Eram tempos de angústia de um povo que não tinha pátria e concentrava toda a sua energia na religião de seus ancestrais. Impostos pesados do poderio romano caíam-lhe sobre os ombros já combalidos de tanto esforço pela sobrevivência secular. Ainda mais, as disputas internas e o surgimento de diversas seitas no próprio segmento judaico promoviam a todo tempo intrigas e embates que terminavam por prejudicar a todos. A desconfiança invadira a alma do povo judeu que, já espalhado e separado fisicamente enfrentava, agora, a desagregação entre os seus próprios pares.

Além de tudo isso, terminaram por levar Jesus à criminosa crucificação. Com a ressurreição do Mestre, o sentimento de culpa, a vergonha e a sensação de pequenez diante de tanto amor e sabedoria demonstrados pelo amado Rabi, marcaram inapelavelmente os tempos após a Sua morte como sendo momentos de tristeza, desespero e aflição.

A alma judaica, a partir de então, ficou com essa ferida a estigmatizar-lhe a lembrança e, mesmo entre os heróicos cristãos que seguiram a Jesus, também se fazia presente a mesma sensação de dor, pois a todo momento alguém era sacrificado por amor ao Mestre.

Estevão foi o primeiro. Depois seguiram-se-lhe todos os apóstolos e demais discípulos com o sacrifício de suas próprias vidas. Tudo isso promovido pelo poder romano, que estava envenenado pela hipocrisia judaica desde a morte de Jesus.
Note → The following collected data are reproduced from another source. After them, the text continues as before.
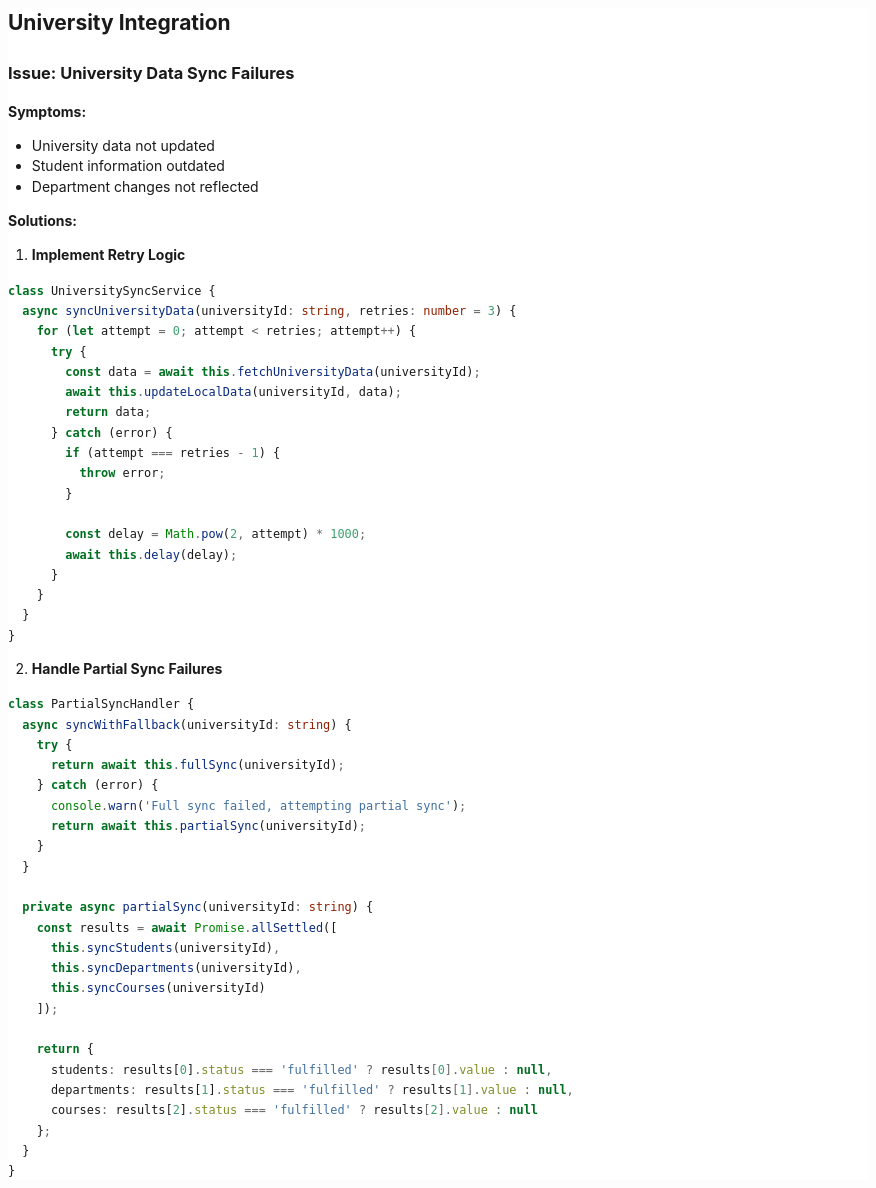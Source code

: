 ## University Integration

### Issue: University Data Sync Failures

**Symptoms:**
- University data not updated
- Student information outdated
- Department changes not reflected

**Solutions:**

1. **Implement Retry Logic**
```typescript
class UniversitySyncService {
  async syncUniversityData(universityId: string, retries: number = 3) {
    for (let attempt = 0; attempt < retries; attempt++) {
      try {
        const data = await this.fetchUniversityData(universityId);
        await this.updateLocalData(universityId, data);
        return data;
      } catch (error) {
        if (attempt === retries - 1) {
          throw error;
        }
        
        const delay = Math.pow(2, attempt) * 1000;
        await this.delay(delay);
      }
    }
  }
}
```

2. **Handle Partial Sync Failures**
```typescript
class PartialSyncHandler {
  async syncWithFallback(universityId: string) {
    try {
      return await this.fullSync(universityId);
    } catch (error) {
      console.warn('Full sync failed, attempting partial sync');
      return await this.partialSync(universityId);
    }
  }
  
  private async partialSync(universityId: string) {
    const results = await Promise.allSettled([
      this.syncStudents(universityId),
      this.syncDepartments(universityId),
      this.syncCourses(universityId)
    ]);
    
    return {
      students: results[0].status === 'fulfilled' ? results[0].value : null,
      departments: results[1].status === 'fulfilled' ? results[1].value : null,
      courses: results[2].status === 'fulfilled' ? results[2].value : null
    };
  }
}
```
Poucos escaparam. Esses poucos escreveram as suas memórias sobre os fatos. Como podiam exprimir alegria se estavam tristes? Eles não tinham a devida noção do longo prazo do alcance da misssão do Mestre.

No íntimo dos cristãos havia sim, a alegria da descoberta do Cristo. Porém, na expressão de suas atitudes a tristeza era a tônica dominante. Mas Jesus sorria. Ele foi só amor e ternura. Como pode alguém que é só amor e ternura não sorrir? Como pode um semeador de esperanças não adubar nos corações alheios a ternura de um sorriso? Como pode alguém, cercado de crianças — como comumente Ele se permitia ficar — não suavizar a expressão facial para com elas interagir se eram elas que O procuravam?

Afirma-se que Jesus jamais sorria, como se isso fosse possível. Como se Ele fosse o carrasco do sorriso. Nos últimos meses de Sua permanência na Terra realmente o Seu semblante tornou-se grave porém jamais perdeu a ternura no olhar. Na verdade, quando percebeu que era inevitável o cálice que iria beber, passou a se isolar dos demais, sempre que podia.

Esse período marcou muito os apóstolos que somente perceberam o que estava para acontecer com Jesus no próprio dia em que foi crucificado. Antes disso, simplesmente não tinham a menor idéia de que tal fato seria possível, apesar dos receios que todos os que O seguiam carregavam no íntimo, devido ao patrulhamento dos membros do Sinédrio Judaico. Foi inevitável que essa marca de tristeza e angústia íntimas não caracterizasse as primeiras páginas escritas sobre a vida de Jesus.

Jesus sorria e muito. Não aquele riso afetado e barulhento. Mas aquele que vem do fundo d'alma, expressado com toda suavidade e ternura, durante a convivência diária. Na Sua majestosa postura de homem simples Ele distribuiu graças e esclarecimento a todos os que tiveram o privilégio de com Ele conviver. Se nós, que somos marcadamente imperfeitos, conseguimos iluminar a alma alheia com um sorriso na nossa face, o que não provocava o Mestre quando, com o seu olhar, às vezes grave e sério, quando percebia a miséria da humanidade e, outras vezes nobre e terno, quando antevia a redenção dessa mesma humanidade, a todos embevecia com o magnetismo que dEle irradiava.

Sua oratória vibrante, cheia de expressões suaves, envolvia a todos que O cercavam. E ainda hoje, os eflúvios de Sua presença na Terra chegam aos nossos espíritos, nos envolvendo em suaves sentimentos de paz e esperança, porque Ele é brando e terno de coração. Narrar, mesmo que de forma modesta, algumas das passagens da vida de Jesus mostrando a poesia de Seu testemunho entre nós é, portanto, objetivo desse despretensioso trabalho.